----- LISTED RECORDS -----

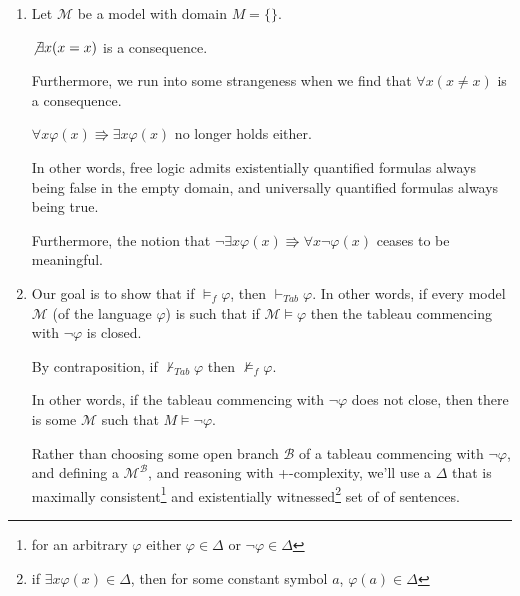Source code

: \documentclass[a4paper]{article}
\newcommand{\MODEL}{\mathcal{M}}
\newcommand{\SET}[1]{\{ {#1} \}}
\begin{document}
\begin{enumerate}
    \item 

Let $\MODEL$ be a model with domain $M = \SET{}$. 


    $\not\exists x(x = x)$ is a consequence.

    Furthermore, we run into some strangeness when we find that $\forall x (x \neq x)$ is a consequence.

    $\forall x \varphi(x) \Rrightarrow \exists x \varphi(x)$ no longer holds either.

    In other words, free logic admits existentially quantified formulas always being false in the empty domain, and universally quantified formulas always being true.
    
    Furthermore, the notion that $\neg \exists x \varphi(x) \Rrightarrow \forall x \neg \varphi (x)$ ceases to be meaningful.


    \item  

Our goal is to show that if $\models_{f} \varphi$, then $\vdash_{Tab} \varphi$. In other words, if every model $\MODEL$ (of the language $\varphi$) is such that if $\MODEL \models \varphi$ then the tableau commencing with $\neg \varphi$ is closed.



By contraposition, if $\not\vdash_{Tab} \varphi$ then $ \not\models_{f} \varphi$.

In other words, if the tableau commencing with $\neg \varphi$ does not close, then there is some $\MODEL$ such that $M \models \neg \varphi$.


Rather than choosing some open branch $\mathcal{B}$ of a tableau commencing with $\neg \varphi$, and defining a $\MODEL^{\mathcal{B}}$, and reasoning with +-complexity, we'll use a $\Delta$ that is maximally consistent\footnote{for an arbitrary $\varphi$ either $\varphi \in \Delta$ or $\neg \varphi \in \Delta$} and existentially witnessed\footnote{if $\exists x \varphi(x) \in \Delta$, then for some constant symbol $a$, $\varphi(a) \in \Delta$} set of of sentences. 


\end{enumerate}
\end{document}
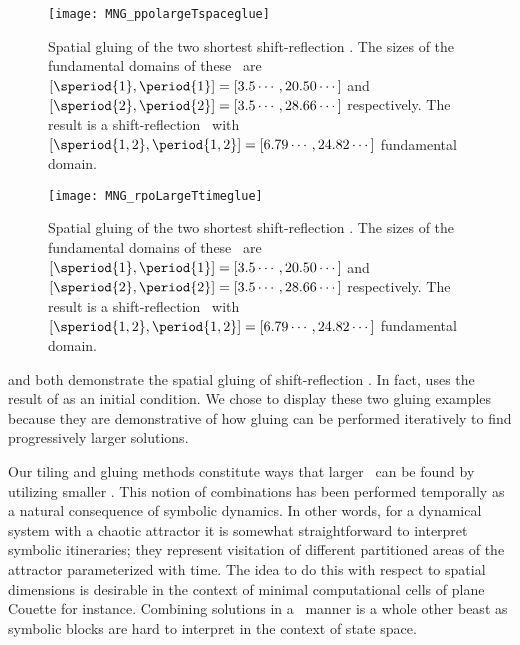 \begin{figure}
\centering
\begin{minipage}[height=.4\textheight]{.66\textwidth}
\centering
\texttt{[image: MNG\_ppolargeTspaceglue]}
\end{minipage}
\caption{ \label{fig:MNGppo12spaceglue1}
Spatial gluing of the two shortest shift-reflection
\twots. The sizes of the fundamental domains of these
\twots\ are
$[\speriod{1},\period{1}]=[3.5\cdots,20.50\cdots]$
and
$[\speriod{2},\period{2}]=[3.5\cdots,28.66\cdots]$
respectively.
The result is a
shift-reflection \twot\ with
$[\speriod{1,2},\period{1,2}]=[6.79\cdots,24.82\cdots]$
fundamental domain.
}
\end{figure}


\begin{figure}
\centering
\begin{minipage}[height=.4\textheight]{.66\textwidth}
\centering
\texttt{[image: MNG\_rpoLargeTtimeglue]}
\end{minipage}
\caption{ \label{fig:MNGppo12spaceglue2}
Spatial gluing of the two shortest shift-reflection
\twots. The sizes of the fundamental domains of these
\twots\ are
$[\speriod{1},\period{1}]=[3.5\cdots,20.50\cdots]$
and
$[\speriod{2},\period{2}]=[3.5\cdots,28.66\cdots]$
respectively.
The result is a
shift-reflection \twot\ with
$[\speriod{1,2},\period{1,2}]=[6.79\cdots,24.82\cdots]$
fundamental domain.
}
\end{figure}


and 
both demonstrate the spatial gluing
of shift-reflection \twots. In fact, 
uses the result of
as an initial
condition. We chose to display these two gluing examples
because they are demonstrative of how gluing can be performed
iteratively to find progressively larger solutions.


Our tiling and gluing methods constitute ways that larger \twots\
can be found by utilizing smaller \twots. This notion of combinations
has been performed temporally\rf{DV03} as a natural
consequence of symbolic dynamics. In other words, for a dynamical system
with a chaotic attractor it is somewhat straightforward to interpret
symbolic itineraries; they represent visitation of different partitioned
areas of the attractor parameterized with time.
The idea to do this with
respect to spatial dimensions is desirable in the context of minimal
computational cells of plane Couette for instance. Combining solutions
in a \spt\ manner is a whole other beast as symbolic blocks are
hard to interpret in the context of state space.
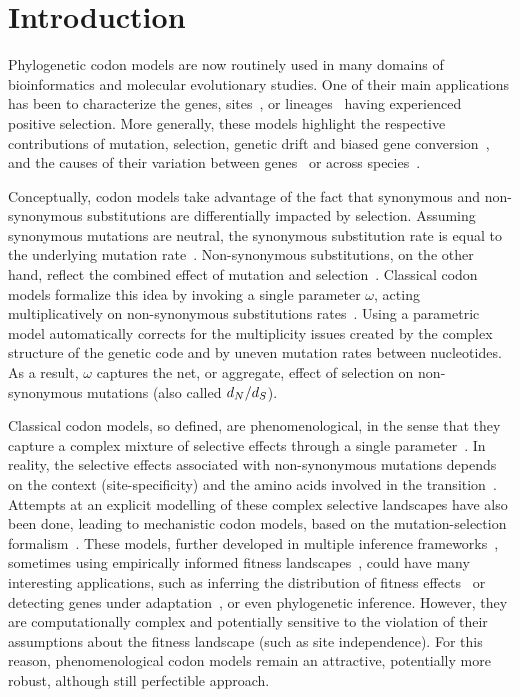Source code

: \documentclass{article}
\begin{document}

\section{Introduction}

Phylogenetic codon models are now routinely used in many domains of bioinformatics and molecular evolutionary studies.
One of their main applications has been to characterize the genes, sites~\citep{Nielsen1998}, or lineages~\citep{Zhang2004} having experienced positive selection.
More generally, these models highlight the respective contributions of mutation, selection, {genetic drift} and biased gene conversion~\citep{Kosiol2019}, and the causes of their variation between genes~\citep{Zhang2015} or across species~\citep{Lartillot2011}.

Conceptually, codon models take advantage of the fact that {synonymous} and {non-synonymous} {substitutions} are differentially impacted by selection.
Assuming {synonymous} mutations are {neutral}, the {synonymous} {substitution} rate is equal to the underlying mutation rate~\citep{kimura1983neutral}.
Non-synonymous {substitutions}, on the other hand, reflect the combined effect of mutation and selection~\citep{Ohta1995}.
Classical codon models formalize this idea by invoking a single parameter $\omega$, acting multiplicatively on {non-synonymous} {substitutions} rates~\citep{Muse1994, Goldman1994}.
Using a parametric model automatically corrects for the multiplicity issues created by the complex structure of the genetic code and by uneven mutation rates between nucleotides.
As a result, $\omega$ captures the net, or aggregate, effect of selection on {non-synonymous} mutations (also called $d_N / d_S$).

Classical codon models, so defined, are phenomenological, in the sense that they capture a complex mixture of selective effects through a single parameter~\citep{Rodrigue2010a}.
In reality, the selective effects associated with {non-synonymous} mutations depends on the context (site-specificity) and the amino acids involved in the transition~\citep{Kosiol2007}.
Attempts at an explicit modelling of these complex selective landscapes have also been done, leading to mechanistic codon models, based on the mutation-selection formalism~\citep{Halpern1998}.
These models, further developed in multiple inference frameworks~\citep{Rodrigue2010, Tamuri2012}, sometimes using empirically informed fitness landscapes~\citep{Bloom2014}, could have many interesting applications, such as inferring the distribution of fitness effects~\citep{Tamuri2012} or detecting genes under adaptation~\citep{Rodrigue2016}, or even phylogenetic inference.
However, they are computationally complex and potentially sensitive to the violation of their assumptions about the fitness landscape (such as site independence).
For this reason, phenomenological codon models remain an attractive, potentially more robust, although still perfectible approach.
\end{document}
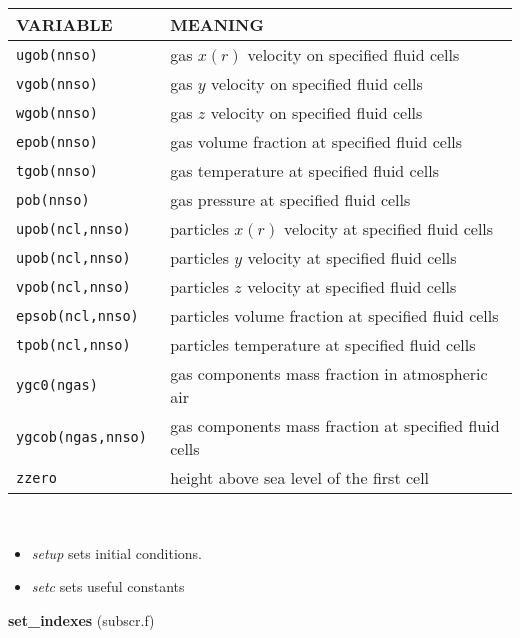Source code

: \begin{tabular}{|p{6cm}|p{6cm}|}\hline
VARIABLE & MEANING\\\hline
\tt ugob(nnso) & gas $x(r)$ velocity on specified fluid cells\\\hline 
\tt vgob(nnso) & gas $y$ velocity on specified fluid cells\\\hline
\tt wgob(nnso) & gas $z$ velocity on specified fluid cells\\\hline
\tt epob(nnso) & gas volume fraction at specified fluid cells\\\hline
\tt  tgob(nnso) & gas temperature at specified fluid cells\\\hline
\tt pob(nnso) & gas pressure at specified fluid cells\\\hline
\tt upob(ncl,nnso) & particles $x(r)$ velocity at specified fluid cells\\\hline
\tt upob(ncl,nnso) & particles $y$ velocity at specified fluid cells\\\hline
\tt vpob(ncl,nnso) & particles $z$ velocity at specified fluid cells\\\hline
\tt epsob(ncl,nnso) & particles volume fraction at specified fluid cells\\\hline
\tt tpob(ncl,nnso) & particles temperature at specified fluid cells\\\hline
\tt ygc0(ngas) & gas components mass fraction in atmospheric air\\\hline
\tt ygcob(ngas,nnso) & gas components mass fraction at specified fluid cells\\\hline
\tt zzero & height above sea level of the first cell\\\hline
\end{tabular}\\
\begin{itemize}
\item {\em setup} sets initial conditions.
\item {\em setc} sets useful constants
\end{itemize}
%
%
{\large{\bf set\_indexes}} (subscr.f)\\[5mm]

-----

Copy out, word for word, the part of the entries above that begins at the line with "Our goal is" and ends at the line with "In other words, if the", including both.

Our goal is to show that if $\models_{f} \varphi$, then $\vdash_{Tab} \varphi$. In other words, if every model $\MODEL$ (of the language $\varphi$) is such that if $\MODEL \models \varphi$ then the tableau commencing with $\neg \varphi$ is closed.



By contraposition, if $\not\vdash_{Tab} \varphi$ then $ \not\models_{f} \varphi$.

In other words, if the tableau commencing with $\neg \varphi$ does not close, then there is some $\MODEL$ such that $M \models \neg \varphi$.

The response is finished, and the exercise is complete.